Recorded data below:

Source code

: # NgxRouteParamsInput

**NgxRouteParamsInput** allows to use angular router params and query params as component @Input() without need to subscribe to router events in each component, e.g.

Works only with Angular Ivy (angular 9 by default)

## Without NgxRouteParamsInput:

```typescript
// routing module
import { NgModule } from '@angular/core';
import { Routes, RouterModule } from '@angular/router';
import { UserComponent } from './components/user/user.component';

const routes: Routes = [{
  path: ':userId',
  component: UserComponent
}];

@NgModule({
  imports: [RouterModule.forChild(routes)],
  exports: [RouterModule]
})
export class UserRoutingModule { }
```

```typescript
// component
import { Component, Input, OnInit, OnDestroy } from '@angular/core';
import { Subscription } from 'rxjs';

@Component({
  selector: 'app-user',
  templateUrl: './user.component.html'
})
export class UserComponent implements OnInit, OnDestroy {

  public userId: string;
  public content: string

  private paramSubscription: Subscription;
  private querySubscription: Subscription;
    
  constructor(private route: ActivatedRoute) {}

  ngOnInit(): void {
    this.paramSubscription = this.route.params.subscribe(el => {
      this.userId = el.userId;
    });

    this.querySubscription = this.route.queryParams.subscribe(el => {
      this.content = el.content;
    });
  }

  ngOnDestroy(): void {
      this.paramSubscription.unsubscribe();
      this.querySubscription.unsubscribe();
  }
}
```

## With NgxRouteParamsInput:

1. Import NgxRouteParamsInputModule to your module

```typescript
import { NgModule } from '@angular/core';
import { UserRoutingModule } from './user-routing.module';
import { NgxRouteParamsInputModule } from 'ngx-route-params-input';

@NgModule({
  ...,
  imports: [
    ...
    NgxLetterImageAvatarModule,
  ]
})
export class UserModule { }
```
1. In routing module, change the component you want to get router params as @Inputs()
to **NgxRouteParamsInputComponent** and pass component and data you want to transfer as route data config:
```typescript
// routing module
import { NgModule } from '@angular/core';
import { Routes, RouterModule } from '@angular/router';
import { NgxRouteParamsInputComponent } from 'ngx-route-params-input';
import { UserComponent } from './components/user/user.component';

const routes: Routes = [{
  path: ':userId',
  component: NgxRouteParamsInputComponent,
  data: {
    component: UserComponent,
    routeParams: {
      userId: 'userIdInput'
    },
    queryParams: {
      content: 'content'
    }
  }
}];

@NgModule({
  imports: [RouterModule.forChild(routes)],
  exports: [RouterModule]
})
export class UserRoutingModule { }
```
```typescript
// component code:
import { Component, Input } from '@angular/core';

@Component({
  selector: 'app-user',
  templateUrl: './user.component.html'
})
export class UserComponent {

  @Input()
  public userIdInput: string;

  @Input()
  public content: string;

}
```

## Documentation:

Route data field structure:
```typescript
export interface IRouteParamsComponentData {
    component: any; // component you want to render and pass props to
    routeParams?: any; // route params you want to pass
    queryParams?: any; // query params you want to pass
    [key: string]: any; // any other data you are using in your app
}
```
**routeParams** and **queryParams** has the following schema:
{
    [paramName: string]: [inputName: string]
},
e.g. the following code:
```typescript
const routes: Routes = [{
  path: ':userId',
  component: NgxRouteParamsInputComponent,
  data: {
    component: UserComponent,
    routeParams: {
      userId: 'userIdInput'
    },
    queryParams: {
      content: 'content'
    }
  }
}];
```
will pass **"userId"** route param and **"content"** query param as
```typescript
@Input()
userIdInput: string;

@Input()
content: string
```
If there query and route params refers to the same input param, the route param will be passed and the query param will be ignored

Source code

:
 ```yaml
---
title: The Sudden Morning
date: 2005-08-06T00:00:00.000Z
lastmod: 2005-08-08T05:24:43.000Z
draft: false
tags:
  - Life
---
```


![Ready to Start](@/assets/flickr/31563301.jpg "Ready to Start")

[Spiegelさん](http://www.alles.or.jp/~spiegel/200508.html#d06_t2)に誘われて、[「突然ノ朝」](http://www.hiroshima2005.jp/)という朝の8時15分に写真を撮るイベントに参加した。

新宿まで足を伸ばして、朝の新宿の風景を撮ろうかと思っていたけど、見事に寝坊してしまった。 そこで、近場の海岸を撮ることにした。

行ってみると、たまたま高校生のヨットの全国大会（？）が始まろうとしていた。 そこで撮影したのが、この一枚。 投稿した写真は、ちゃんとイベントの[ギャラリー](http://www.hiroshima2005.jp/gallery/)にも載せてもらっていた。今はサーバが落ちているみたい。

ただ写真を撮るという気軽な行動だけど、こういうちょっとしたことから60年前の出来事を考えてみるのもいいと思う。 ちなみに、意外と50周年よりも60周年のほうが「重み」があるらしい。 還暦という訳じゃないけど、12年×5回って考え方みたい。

End of Recorded data.

Which of the lines in the data hold the string "this"? Report each of them by copying it.

__Response__.
    this.paramSubscription = this.route.params.subscribe(el => {
      this.userId = el.userId;
    this.querySubscription = this.route.queryParams.subscribe(el => {
      this.content = el.content;
      this.paramSubscription.unsubscribe();
      this.querySubscription.unsubscribe();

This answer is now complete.